**Problem to work on**
Every line of the records below that has the word "google" should be copied.

**Material provided**
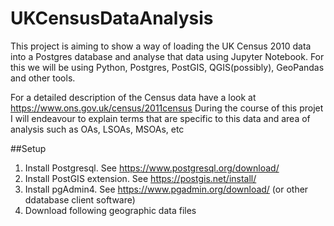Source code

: # UKCensusDataAnalysis

This project is aiming to show a way of loading the UK Census 2010 data into a Postgres database and analyse that data using Jupyter Notebook.
For this we will be using Python, Postgres, PostGIS, QGIS(possibly), GeoPandas and other tools.

For a detailed description of the Census data have a look at https://www.ons.gov.uk/census/2011census
During the course of this projet I will endeavour to explain terms that are specific to this data and area of analysis such as OAs, LSOAs, MSOAs, etc

##Setup
1. Install Postgresql.  See https://www.postgresql.org/download/
2. Install PostGIS extension. See https://postgis.net/install/
3. Install pgAdmin4. See https://www.pgadmin.org/download/ (or other ddatabase client software)
4. Download following geographic data files
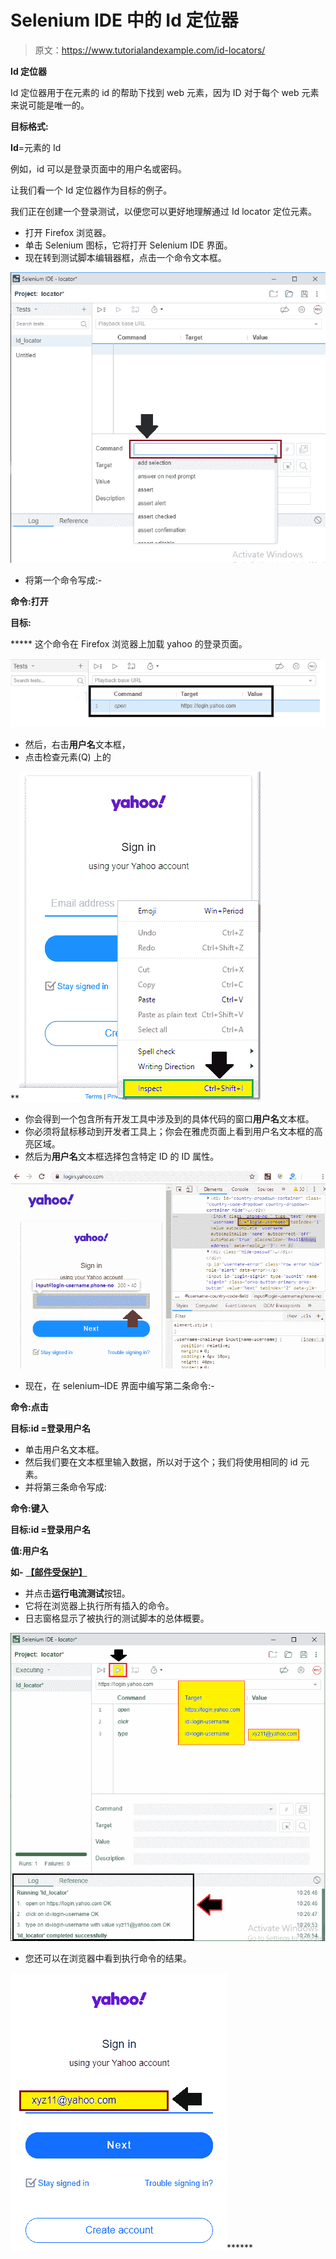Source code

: # Selenium IDE 中的 Id 定位器

> 原文：<https://www.tutorialandexample.com/id-locators/>

**Id 定位器**

Id 定位器用于在元素的 id 的帮助下找到 web 元素，因为 ID 对于每个 web 元素来说可能是唯一的。

**目标格式:**

**Id**=元素的 Id

例如，id 可以是登录页面中的用户名或密码。

让我们看一个 Id 定位器作为目标的例子。

我们正在创建一个登录测试，以便您可以更好地理解通过 Id locator 定位元素。

*   打开 Firefox 浏览器。
*   单击 Selenium 图标，它将打开 Selenium IDE 界面。
*   现在转到测试脚本编辑器框，点击一个命令文本框。

![](img/4faad583d618889d1f9f7fb452a39960.png)

*   将第一个命令写成:-

**命令:打开**

**目标:**[](https://login.yahoo.com)

 *****   这个命令在 Firefox 浏览器上加载 yahoo 的登录页面。

![This command loads the login page of yahoo on the Firefox browser](img/b4a4df53dd429a1f4283a76f597fe886.png)

*   然后，右击**用户名**文本框，
*   点击检查元素(Q) 上的

 **![Yahoo Id Locator](img/fccdab938ea6269bc5ffdce9578985e5.png)

*   你会得到一个包含所有开发工具中涉及到的具体代码的窗口**用户名**文本框。
*   你必须将鼠标移动到开发者工具上；你会在雅虎页面上看到用户名文本框的高亮区域。
*   然后为**用户名**文本框选择包含特定 ID 的 ID 属性。

![yahoo id locators 2](img/25a573b58c7bb23efee6f557da303bf2.png)

*   现在，在 selenium–IDE 界面中编写第二条命令:-

**命令:点击**

**目标:id =登录用户名**

*   单击用户名文本框。
*   然后我们要在文本框里输入数据，所以对于这个；我们将使用相同的 id 元素。
*   并将第三条命令写成:

**命令:键入**

**目标:id =登录用户名**

**值:用户名**

**如-** [**【邮件受保护】**](/cdn-cgi/l/email-protection#3b4342410a097b425a53545415585456)

*   并点击**运行电流测试**按钮。
*   它将在浏览器上执行所有插入的命令。
*   日志窗格显示了被执行的测试脚本的总体概要。

![selenium id locators](img/fd73e3456ce30036e88807696abaa9be.png)

*   您还可以在浏览器中看到执行命令的结果。

![Yahoo id locator 3](img/9d0efc29e7e155bb264b525884897e71.png)******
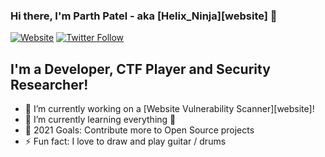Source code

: ### Hi there, I'm Parth Patel - aka [Helix_Ninja][website] 👋

[![Website](https://img.shields.io/twitter/url?color=Website&label=Website&logo=Website&logoColor=Website&style=for-the-badge&url=https%3A%2F%2Fparthpatel2102.wixsite.com%2Fhelix)](https://parthpatel2102.wixsite.com/helix)
[![Twitter Follow](https://img.shields.io/twitter/url?color=Twitter&label=Helix_Ninja&logo=Twitter&logoColor=Twitter&style=for-the-badge&url=https%3A%2F%2Ftwitter.com%2FParthPatel2102)](https://twitter.com/ParthPatel2102)

## I'm a Developer, CTF Player and Security Researcher!

- 🔭 I’m currently working on a [Website Vulnerability Scanner][website]!
- 🌱 I’m currently learning everything 🤣
- 🥅 2021 Goals: Contribute more to Open Source projects
- ⚡ Fun fact: I love to draw and play guitar / drums


<!--[website]: https://codeSTACKr.com -->
[twitter]: https://twitter.com/ParthPatel2102
[instagram]: https://www.instagram.com/parth_2102/?hl=en
[linkedin]: https://www.linkedin.com/in/parth2102/
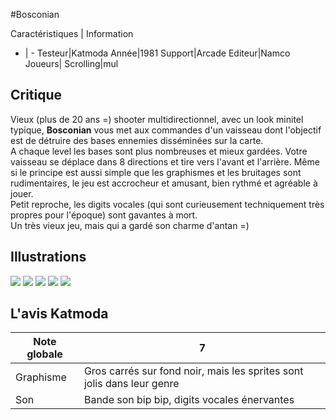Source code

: #Bosconian

Caractéristiques | Information
- | -
Testeur|Katmoda
Année|1981
Support|Arcade
Editeur|Namco
Joueurs|
Scrolling|mul

## Critique
Vieux (plus de 20 ans =) shooter multidirectionnel, avec un look minitel typique, <b>Bosconian</b> vous met aux commandes d'un vaisseau dont l'objectif est de détruire des bases ennemies disséminées sur la carte.<br/>A chaque level les bases sont plus nombreuses et mieux gardées. Votre vaisseau se déplace dans 8 directions et tire vers l'avant et l'arrière. Même si le principe est aussi simple que les graphismes et les bruitages sont rudimentaires, le jeu est accrocheur et amusant, bien rythmé et agréable à jouer.<br/>Petit reproche, les digits vocales (qui sont curieusement techniquement très propres pour l'époque) sont gavantes à mort.<br/>Un très vieux jeu, mais qui a gardé son charme d'antan =)

## Illustrations
![](http://www.shmup.com/images/thumbs/bosco.gif)
![](http://www.shmup.com/images/thumbs/bosco-2.gif)
![](http://www.shmup.com/images/thumbs/)
![](http://www.shmup.com/images/thumbs/)
![](http://www.shmup.com/images/thumbs/)

## L'avis Katmoda
Note globale|7
-|-
Graphisme|Gros carrés sur fond noir, mais les sprites sont jolis dans leur genre
Son|Bande son bip bip, digits vocales énervantes
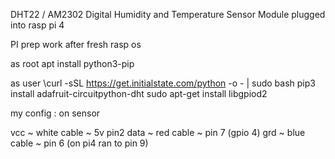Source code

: DHT22 / AM2302 Digital Humidity and Temperature Sensor Module
plugged into rasp pi 4

PI prep work after fresh rasp os 

as root
apt install python3-pip

as user
\curl -sSL https://get.initialstate.com/python -o - | sudo bash
pip3 install adafruit-circuitpython-dht
sudo apt-get install libgpiod2


my config :
on sensor

vcc ~ white cable ~ 5v pin2
data ~ red cable ~ pin 7 (gpio 4)
grd ~ blue cable ~ pin 6 (on pi4 ran to pin 9)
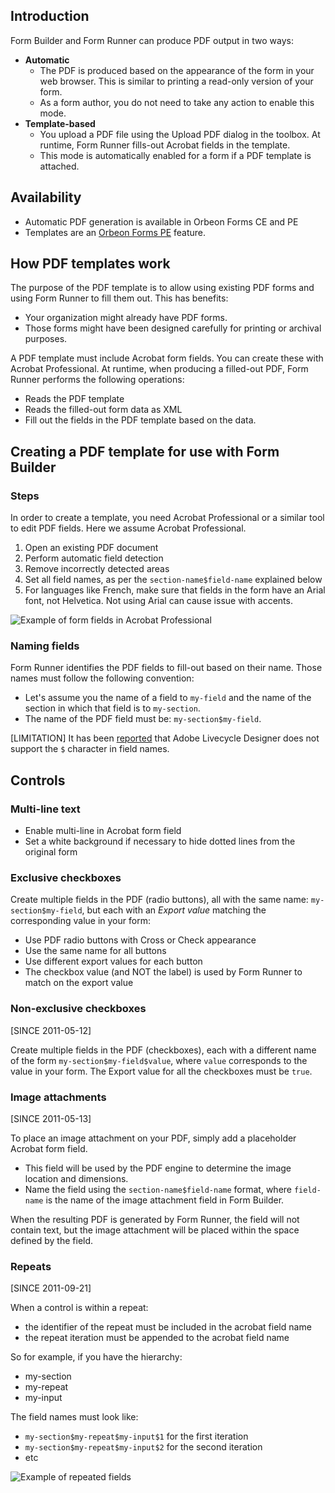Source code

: ## Introduction

Form Builder and Form Runner can produce PDF output in two ways:


- __Automatic__
    - The PDF is produced based on the appearance of the form in your web browser. This is similar to printing a read-only version of your form.
    - As a form author, you do not need to take any action to enable this mode.
- __Template-based__
    - You upload a PDF file using the Upload PDF dialog in the toolbox. At runtime, Form Runner fills-out Acrobat fields in the template.
    - This mode is automatically enabled for a form if a PDF template is attached.

## Availability

- Automatic PDF generation is available in Orbeon Forms CE and PE
- Templates are an [Orbeon Forms PE][1] feature.

## How PDF templates work

The purpose of the PDF template is to allow using existing PDF forms and using Form Runner to fill them out. This has benefits:

- Your organization might already have PDF forms.
- Those forms might have been designed carefully for printing or archival purposes.

A PDF template must include Acrobat form fields. You can create these with Acrobat Professional. At runtime, when producing a filled-out PDF, Form Runner performs the following operations:

- Reads the PDF template
- Reads the filled-out form data as XML
- Fill out the fields in the PDF template based on the data.

## Creating a PDF template for use with Form Builder

### Steps

In order to create a template, you need Acrobat Professional or a similar tool to edit PDF fields. Here we assume Acrobat Professional.

1. Open an existing PDF document
2. Perform automatic field detection
3. Remove incorrectly detected areas
4. Set all field names, as per the `section-name$field-name` explained below
5. For languages like French, make sure that fields in the form have an Arial font, not Helvetica. Not using Arial can cause issue with accents.

![Example of form fields in Acrobat Professional][2]

### Naming fields

Form Runner identifies the PDF fields to fill-out based on their name. Those names must follow the following convention:

- Let's assume you the name of a field to `my-field` and the name of the section in which that field is to `my-section`.
- The name of the PDF field must be: `my-section$my-field`.

[LIMITATION] It has been [reported][3] that Adobe Livecycle Designer does not support the `$` character in field names.

## Controls

### Multi-line text

- Enable multi-line in Acrobat form field
- Set a white background if necessary to hide dotted lines from the original form

### Exclusive checkboxes

Create multiple fields in the PDF (radio buttons), all with the same name: `my-section$my-field`, but each with an _Export value_ matching the corresponding value in your form:

- Use PDF radio buttons with Cross or Check appearance
- Use the same name for all buttons
- Use different export values for each button
- The checkbox value (and NOT the label) is used by Form Runner to match on the export value

### Non-exclusive checkboxes

[SINCE 2011-05-12]

Create multiple fields in the PDF (checkboxes), each with a different name of the form `my-section$my-field$value`, where `value` corresponds to the value in your form. The Export value for all the checkboxes must be `true`.

### Image attachments

[SINCE 2011-05-13]

To place an image attachment on your PDF, simply add a placeholder Acrobat form field.

- This field will be used by the PDF engine to determine the image location and dimensions.
- Name the field using the `section-name$field-name` format, where `field-name` is the name of the image attachment field in Form Builder.

When the resulting PDF is generated by Form Runner, the field will not contain text, but the image attachment will be placed within the space defined by the field.

### Repeats

[SINCE 2011-09-21]

When a control is within a repeat:

- the identifier of the repeat must be included in the acrobat field name
- the repeat iteration must be appended to the acrobat field name

So for example, if you have the hierarchy:

- my-section
- my-repeat
- my-input

The field names must look like:

- `my-section$my-repeat$my-input$1` for the first iteration
- `my-section$my-repeat$my-input$2` for the second iteration
- etc

![Example of repeated fields][4]

[1]: http://www.orbeon.com/support-services/professional
[2]: https://sites.google.com/a/orbeon.com/forms/_/rsrc/1305312237285/doc/user-guide/form-builder-user-guide/pdf-generation/acrofields-shadow.png
[3]: http://n4.nabble.com/Creating-a-PDF-template-for-use-with-Form-Builder-td931856.html
[4]: https://sites.google.com/a/orbeon.com/forms/_/rsrc/1359668900101/doc/user-guide/form-builder-user-guide/pdf-generation/Screen%20Shot%202013-01-31%20at%201.46.40%20PM.png
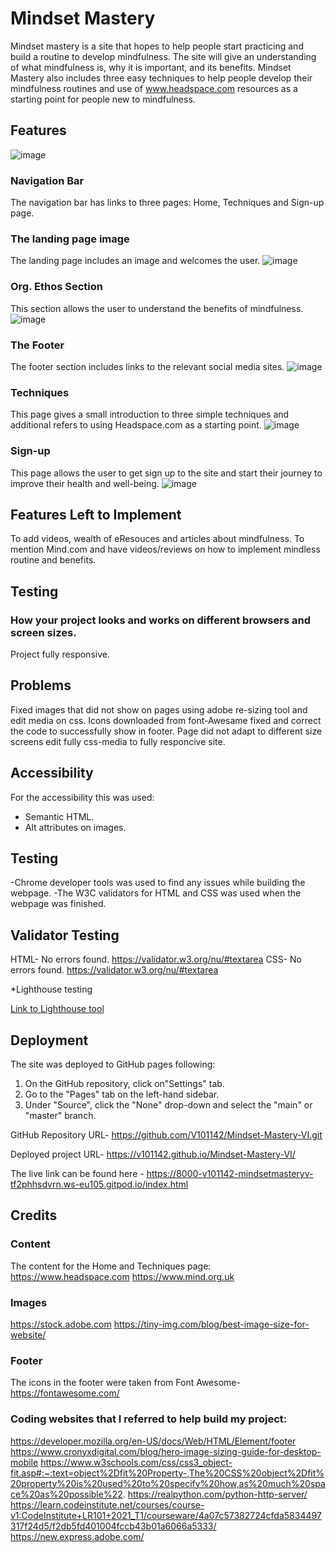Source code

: # Mindset Mastery 

Mindset mastery is a site that hopes to help people start practicing and build a routine to develop mindfulness. The site will give an understanding of what mindfulness is, why it is important, and its benefits. Mindset Mastery also includes three easy techniques to help people develop their mindfulness routines and use of www.headspace.com resources as a starting point for people new to mindfulness.  

## Features
![image](![image](https://github.com/V101142/Mindset-Mastery-VI/assets/137928565/ac5a1dd4-b51e-45dd-94d7-b7ef65cb5ec7)
)

### Navigation Bar
The navigation bar has links to three pages: Home, Techniques and Sign-up page. 

### The landing page image
The landing page includes an image and welcomes the user.
![image](![image](https://github.com/V101142/Mindset-Mastery-VI/assets/137928565/d4320b55-378d-48b3-99d0-1e89e7b43270)
)

### Org. Ethos Section
This section allows the user to understand the benefits of mindfulness.
![image](![image](https://github.com/V101142/Mindset-Mastery-VI/assets/137928565/eb621351-3d71-45ea-81a4-6dab8d000229)
)

### The Footer
The footer section includes links to the relevant social media sites.
![image](![image](https://github.com/V101142/Mindset-Mastery-VI/assets/137928565/6938a812-c1bf-4070-abf6-06995015cf5f)
)

### Techniques
This page gives a small introduction to three simple techniques and additional refers to using Headspace.com as a starting point. 
![image](![image](https://github.com/V101142/Mindset-Mastery-VI/assets/137928565/f256bd44-255d-4685-9dda-7de8433be4f4)
)


### Sign-up
This page allows the user to get sign up to the site and start their journey to improve their health and well-being. 
![image](h![image](https://github.com/V101142/Mindset-Mastery-VI/assets/137928565/35a54fa7-9d52-4572-9fe1-849ae9ccd003)
)


## Features Left to Implement
To add videos, wealth of eResouces and articles about mindfulness. 
To mention Mind.com and have videos/reviews on how to implement mindless routine and benefits. 

## Testing
### How your project looks and works on different browsers and screen sizes.
Project fully responsive.  


## Problems
Fixed images that did not show on pages using adobe re-sizing tool and edit media on css. 
Icons downloaded from font-Awesame fixed and correct the code to successfully show in footer.
Page did not adapt to different size screens edit fully css-media to fully responcive site. 
  

## Accessibility
For the accessibility this was used:
- Semantic HTML.
- Alt attributes on images.

## Testing 
-Chrome developer tools was used to find any issues while building the webpage.
-The W3C validators for HTML and CSS was used when the webpage was finished. 

## Validator Testing
HTML- No errors found. https://validator.w3.org/nu/#textarea
CSS- No errors found. https://validator.w3.org/nu/#textarea

*Lighthouse testing

[Link to Lighthouse tool](https://8000-v101142-mindsetmasteryv-tf2phhsdvrn.ws-eu105.gitpod.io/index.html)


## Deployment
The site was deployed to GitHub pages following: 
1. On the GitHub repository, click on"Settings" tab.
2. Go to the "Pages" tab on the left-hand sidebar.
3. Under "Source", click the "None" drop-down and select the "main" or "master" branch.

GitHub Repository URL- https://github.com/V101142/Mindset-Mastery-VI.git

Deployed project URL- https://v101142.github.io/Mindset-Mastery-VI/

The live link can be found here - https://8000-v101142-mindsetmasteryv-tf2phhsdvrn.ws-eu105.gitpod.io/index.html

## Credits
### Content
The content for the Home and Techniques page:
https://www.headspace.com
https://www.mind.org.uk


### Images
https://stock.adobe.com
https://tiny-img.com/blog/best-image-size-for-website/

### Footer
The icons in the footer were taken from Font Awesome- https://fontawesome.com/

### Coding websites that I referred to help build my project:
https://developer.mozilla.org/en-US/docs/Web/HTML/Element/footer
https://www.cronyxdigital.com/blog/hero-image-sizing-guide-for-desktop-mobile
https://www.w3schools.com/css/css3_object-fit.asp#:~:text=object%2Dfit%20Property-,The%20CSS%20object%2Dfit%20property%20is%20used%20to%20specify%20how,as%20much%20space%20as%20possible%22.
https://realpython.com/python-http-server/
https://learn.codeinstitute.net/courses/course-v1:CodeInstitute+LR101+2021_T1/courseware/4a07c57382724cfda5834497317f24d5/f2db5fd401004fccb43b01a6066a5333/
https://new.express.adobe.com/
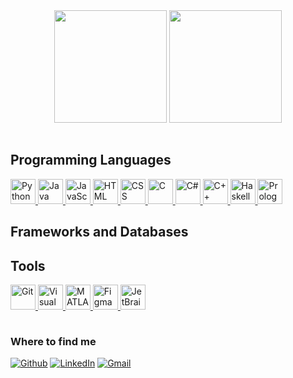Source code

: <div align="center" display="flex" style="color:red;">
  <img src="https://github-readme-stats.vercel.app/api?username=tomas-oliveira03&count_private=true&theme=vision-friendly-dark&show_icons=true"
    height="180rem"/>
  <img src="https://github-readme-stats.vercel.app/api/top-langs/?username=tomas-oliveira03&layout=compact&theme=vision-friendly-dark"
    height="180rem"/>
</div>
  
<hr style="height:30 pt; visibility:hidden;" />

## Programming Languages
<a href="https://www.python.org/" target="_blank"> 
  <img src="https://cdn.jsdelivr.net/gh/devicons/devicon/icons/python/python-original.svg" alt="Python" width="40" height="40"/> 
</a> 

<a href="https://www.java.com/" target="_blank"> 
  <img src="https://cdn.jsdelivr.net/gh/devicons/devicon/icons/java/java-original.svg" alt="Java" width="40" height="40"/> 
</a> 

<a href="https://developer.mozilla.org/en-US/docs/Web/JavaScript" target="_blank"> 
  <img src="https://cdn.jsdelivr.net/gh/devicons/devicon/icons/javascript/javascript-original.svg" alt="JavaScript" width="40" height="40"/> 
</a> 

<a href="https://developer.mozilla.org/en-US/docs/Web/HTML" target="_blank"> 
  <img src="https://cdn.jsdelivr.net/gh/devicons/devicon/icons/html5/html5-original.svg" alt="HTML" width="40" height="40"/> 
</a> 

<a href="https://developer.mozilla.org/en-US/docs/Web/CSS" target="_blank"> 
  <img src="https://cdn.jsdelivr.net/gh/devicons/devicon/icons/css3/css3-original.svg" alt="CSS" width="40" height="40"/> 
</a>


<a href="https://en.wikipedia.org/wiki/C_(programming_language)" target="_blank"> 
  <img src="https://cdn.jsdelivr.net/gh/devicons/devicon/icons/c/c-original.svg" alt="C" width="40" height="40"/> 
</a> 

<a href="https://docs.microsoft.com/en-us/dotnet/csharp/" target="_blank"> 
  <img src="https://cdn.jsdelivr.net/gh/devicons/devicon/icons/csharp/csharp-original.svg" alt="C#" width="40" height="40"/> 
</a> 

<a href="https://en.wikipedia.org/wiki/C%2B%2B" target="_blank"> 
  <img src="https://cdn.jsdelivr.net/gh/devicons/devicon/icons/cplusplus/cplusplus-original.svg" alt="C++" width="40" height="40"/> 
</a>

<a href="https://www.haskell.org/" target="_blank"> 
  <img src="https://cdn.jsdelivr.net/gh/devicons/devicon/icons/haskell/haskell-original.svg" alt="Haskell" width="40" height="40"/> 
</a> 

<a href="https://en.wikipedia.org/wiki/Prolog" target="_blank"> 
  <img src="https://cdn.jsdelivr.net/gh/devicons/devicon/icons/prolog/prolog-original.svg" alt="Prolog" width="40" height="40"/> 
</a>



## Frameworks and Databases




## Tools

<a href="https://git-scm.com/" target="_blank"> 
  <img src="https://cdn.jsdelivr.net/gh/devicons/devicon/icons/git/git-original.svg" alt="Git" width="40" height="40"/> 
</a> 

<a href="https://code.visualstudio.com/" target="_blank"> 
  <img src="https://cdn.jsdelivr.net/gh/devicons/devicon/icons/vscode/vscode-original.svg" alt="Visual Studio Code" width="40" height="40"/> 
</a> 

<a href="https://www.mathworks.com/products/matlab.html" target="_blank"> 
  <img src="https://cdn.jsdelivr.net/gh/devicons/devicon/icons/matlab/matlab-original.svg" alt="MATLAB" width="40" height="40"/> 
</a> 

<a href="https://www.figma.com/" target="_blank"> 
  <img src="https://cdn.jsdelivr.net/gh/devicons/devicon/icons/figma/figma-original.svg" alt="Figma" width="40" height="40"/> 
</a> 

<a href="https://www.jetbrains.com/" target="_blank"> 
  <img src="https://cdn.jsdelivr.net/gh/devicons/devicon/icons/jetbrains/jetbrains-original.svg" alt="JetBrains" width="40" height="40"/> 
</a>


<hr style="height:30 pt; visibility:hidden;" />
<h3>Where to find me</h3>
<p>
  <a href="https://github.com/tomas-oliveira03" target="_blank"><img alt="Github" src="https://img.shields.io/badge/GitHub-%2312100E.svg?&style=for-the-badge&logo=Github&logoColor=white" /></a>
  <a href="https://www.linkedin.com/in/tomasboliveira/" target="_blank"><img alt="LinkedIn" src="https://img.shields.io/badge/linkedin-%230077B5.svg?&style=for-the-badge&logo=linkedin&logoColor=white" /></a>
  <a href="mailto:tumabarbosa@gmail.com" target="_blank"><img alt="Gmail" src="https://img.shields.io/badge/Gmail-%23D14836.svg?&style=for-the-badge&logo=Gmail&logoColor=white" />
</a>
</p>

**Task solution**
[2]: https://sites.google.com/a/orbeon.com/forms/_/rsrc/1305312237285/doc/user-guide/form-builder-user-guide/pdf-generation/acrofields-shadow.png
[4]: https://sites.google.com/a/orbeon.com/forms/_/rsrc/1359668900101/doc/user-guide/form-builder-user-guide/pdf-generation/Screen%20Shot%202013-01-31%20at%201.46.40%20PM.png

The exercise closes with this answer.